ImageIl y a quelque chose de cruel à attendre la sortie d’un livre pendant plusieurs années pour finalement ne le dévorer qu’en quelques jours, non ?! Je suis sûr que beaucoup d’entre vous voient très bien ce que je veux dire…
Bref… Nous avions découvert Todd Robinson il y a sept ans avec Cassandra, puis deux ans après avec Une Affaire d’Hommes et le coup de cœur pour le bonhomme, ses personnages et son style avaient été immédiats. À l’annonce de la sortie de ce troisième roman, un pur polar sans Boo & Junior à la baguette et avec un nouveau traducteur pour servir le texte – après l’excellent travail effectué jusqu’ici par Laurent Bury – nous étions tout à la fois confiants et carrément impatients.

L’auteur de Manhattan quitte ici le Boston interlope de ses premiers romans pour nous emmener plus au sud du Massachusetts, dans une petite bourgade nommée Riverford, quelques kilomètres à l’est des frivolités et du sable des plages de Cape Cod. C’est une  petite ville ouvrière anciennement dynamique aujourd’hui moribonde, frappée de plein fouet par la misère et le chômage. Les familles sont souvent éparpillées, père, mère, enfant vivant isolés.

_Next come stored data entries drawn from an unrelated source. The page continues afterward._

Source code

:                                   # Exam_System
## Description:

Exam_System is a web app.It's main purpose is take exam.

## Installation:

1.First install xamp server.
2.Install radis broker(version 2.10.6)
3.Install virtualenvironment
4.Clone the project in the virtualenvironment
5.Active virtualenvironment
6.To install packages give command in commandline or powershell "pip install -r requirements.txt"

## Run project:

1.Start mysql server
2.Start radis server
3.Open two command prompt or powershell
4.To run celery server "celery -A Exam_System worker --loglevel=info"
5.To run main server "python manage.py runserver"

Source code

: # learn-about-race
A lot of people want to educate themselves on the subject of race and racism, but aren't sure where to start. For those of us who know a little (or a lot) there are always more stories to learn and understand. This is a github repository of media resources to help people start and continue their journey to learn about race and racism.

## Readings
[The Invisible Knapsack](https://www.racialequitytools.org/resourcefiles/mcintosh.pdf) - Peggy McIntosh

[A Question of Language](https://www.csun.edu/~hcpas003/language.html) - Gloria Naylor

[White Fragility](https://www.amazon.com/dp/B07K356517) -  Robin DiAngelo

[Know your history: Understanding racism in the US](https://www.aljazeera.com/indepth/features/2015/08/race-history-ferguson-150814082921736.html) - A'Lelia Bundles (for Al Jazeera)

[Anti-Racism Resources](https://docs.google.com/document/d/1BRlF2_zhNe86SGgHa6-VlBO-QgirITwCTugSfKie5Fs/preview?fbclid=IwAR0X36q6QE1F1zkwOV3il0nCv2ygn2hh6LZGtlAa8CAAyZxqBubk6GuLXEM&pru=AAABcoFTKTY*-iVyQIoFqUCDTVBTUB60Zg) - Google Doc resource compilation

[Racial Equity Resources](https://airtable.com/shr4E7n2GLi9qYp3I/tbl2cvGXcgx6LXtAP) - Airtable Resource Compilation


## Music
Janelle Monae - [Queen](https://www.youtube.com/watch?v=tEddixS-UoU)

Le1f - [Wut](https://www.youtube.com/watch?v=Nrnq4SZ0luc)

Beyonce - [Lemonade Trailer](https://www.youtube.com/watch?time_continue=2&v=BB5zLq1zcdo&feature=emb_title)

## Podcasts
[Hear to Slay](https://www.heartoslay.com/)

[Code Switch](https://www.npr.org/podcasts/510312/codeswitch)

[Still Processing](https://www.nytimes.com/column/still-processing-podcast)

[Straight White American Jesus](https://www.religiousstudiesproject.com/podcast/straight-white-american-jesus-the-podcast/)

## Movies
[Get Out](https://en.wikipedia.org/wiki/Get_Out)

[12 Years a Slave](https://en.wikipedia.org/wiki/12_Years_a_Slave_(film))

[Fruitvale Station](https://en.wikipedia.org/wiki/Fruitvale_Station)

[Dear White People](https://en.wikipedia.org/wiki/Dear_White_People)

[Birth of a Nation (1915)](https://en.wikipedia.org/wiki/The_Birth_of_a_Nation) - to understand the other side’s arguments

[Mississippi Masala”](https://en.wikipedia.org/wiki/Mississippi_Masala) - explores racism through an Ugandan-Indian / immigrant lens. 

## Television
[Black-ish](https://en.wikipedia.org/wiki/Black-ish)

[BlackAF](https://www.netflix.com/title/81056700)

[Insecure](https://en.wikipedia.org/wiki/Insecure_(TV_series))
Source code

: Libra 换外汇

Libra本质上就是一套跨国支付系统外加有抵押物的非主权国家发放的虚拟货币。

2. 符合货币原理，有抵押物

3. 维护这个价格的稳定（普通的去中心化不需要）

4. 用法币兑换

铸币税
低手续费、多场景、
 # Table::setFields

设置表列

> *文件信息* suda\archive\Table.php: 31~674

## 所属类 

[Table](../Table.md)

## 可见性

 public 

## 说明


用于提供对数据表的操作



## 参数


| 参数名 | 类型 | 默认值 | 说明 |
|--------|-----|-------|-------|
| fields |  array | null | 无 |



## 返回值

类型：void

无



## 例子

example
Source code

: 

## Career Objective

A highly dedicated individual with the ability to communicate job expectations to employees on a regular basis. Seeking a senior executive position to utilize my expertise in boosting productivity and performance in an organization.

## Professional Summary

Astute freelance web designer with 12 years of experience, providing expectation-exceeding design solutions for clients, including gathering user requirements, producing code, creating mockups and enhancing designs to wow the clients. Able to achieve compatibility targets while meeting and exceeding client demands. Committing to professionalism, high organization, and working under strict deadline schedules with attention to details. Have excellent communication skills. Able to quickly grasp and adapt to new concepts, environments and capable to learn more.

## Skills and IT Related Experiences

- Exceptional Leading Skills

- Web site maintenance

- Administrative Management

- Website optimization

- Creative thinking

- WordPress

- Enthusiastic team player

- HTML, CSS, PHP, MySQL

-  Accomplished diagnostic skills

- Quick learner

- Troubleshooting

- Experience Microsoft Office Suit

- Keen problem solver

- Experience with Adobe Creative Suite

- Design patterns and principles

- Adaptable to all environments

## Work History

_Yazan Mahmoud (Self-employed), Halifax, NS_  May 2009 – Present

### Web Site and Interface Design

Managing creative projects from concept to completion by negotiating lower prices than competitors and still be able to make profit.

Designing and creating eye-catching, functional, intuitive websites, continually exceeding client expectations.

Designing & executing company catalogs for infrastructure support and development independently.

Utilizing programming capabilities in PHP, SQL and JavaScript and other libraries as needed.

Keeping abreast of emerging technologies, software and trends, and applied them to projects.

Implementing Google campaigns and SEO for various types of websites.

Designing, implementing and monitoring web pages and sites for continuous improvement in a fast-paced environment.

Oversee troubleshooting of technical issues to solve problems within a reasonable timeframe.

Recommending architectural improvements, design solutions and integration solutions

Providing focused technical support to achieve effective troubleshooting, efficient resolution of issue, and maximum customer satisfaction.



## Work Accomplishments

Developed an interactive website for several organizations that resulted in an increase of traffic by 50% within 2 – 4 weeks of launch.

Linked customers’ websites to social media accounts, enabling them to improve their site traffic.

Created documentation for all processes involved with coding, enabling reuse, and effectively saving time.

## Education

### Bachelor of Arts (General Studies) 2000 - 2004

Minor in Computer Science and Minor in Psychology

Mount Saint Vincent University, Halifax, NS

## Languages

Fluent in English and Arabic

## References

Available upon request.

Les malheureux revenus ou indemnités ne suffisent pas à tout payer, alors Il faut choisir le plus souvent entre payer le loyer, les factures ou les dépenses de santé… 
Ce matin d’automne, alors que le froid commence à se faire ressentir, un corps va être retrouvé non loin de la banque. Un meurtre, chose inédite à Riverford, qui n’en avait pas connu depuis une vingtaine d’années. Et ce corps, ce n’est pas n’importe quel corps, c’est celui de Quentin Davoll, banquier, fils de l’homme le plus puissant de la ville, ancienne gloire lycéenne du basket promis à un bel avenir, raciste, violent et terreur de ses camarades. Alors, une fois passée la surprise, il faut bien avouer que cette mort ne traumatise pas grand monde, la quasi totalité des habitants ayant pu presser la détente sans grande hésitation.
Mais pour Frank Yamaguchi dit Yama – seul asiatique de la ville – et le shérif Julius Franco- ce qui s’y rapproche le plus d’un noir – il va tout de même falloir mener l’enquête et tenter de trouver un semblant de piste dans le brouillard. D’autant plus qu’ après le décès le même jour de Duncan Bojarski , malfrat local, il semblerait que la ville toute entière ait décidé de rompre la paisible monotonie du quotidien de Riverford.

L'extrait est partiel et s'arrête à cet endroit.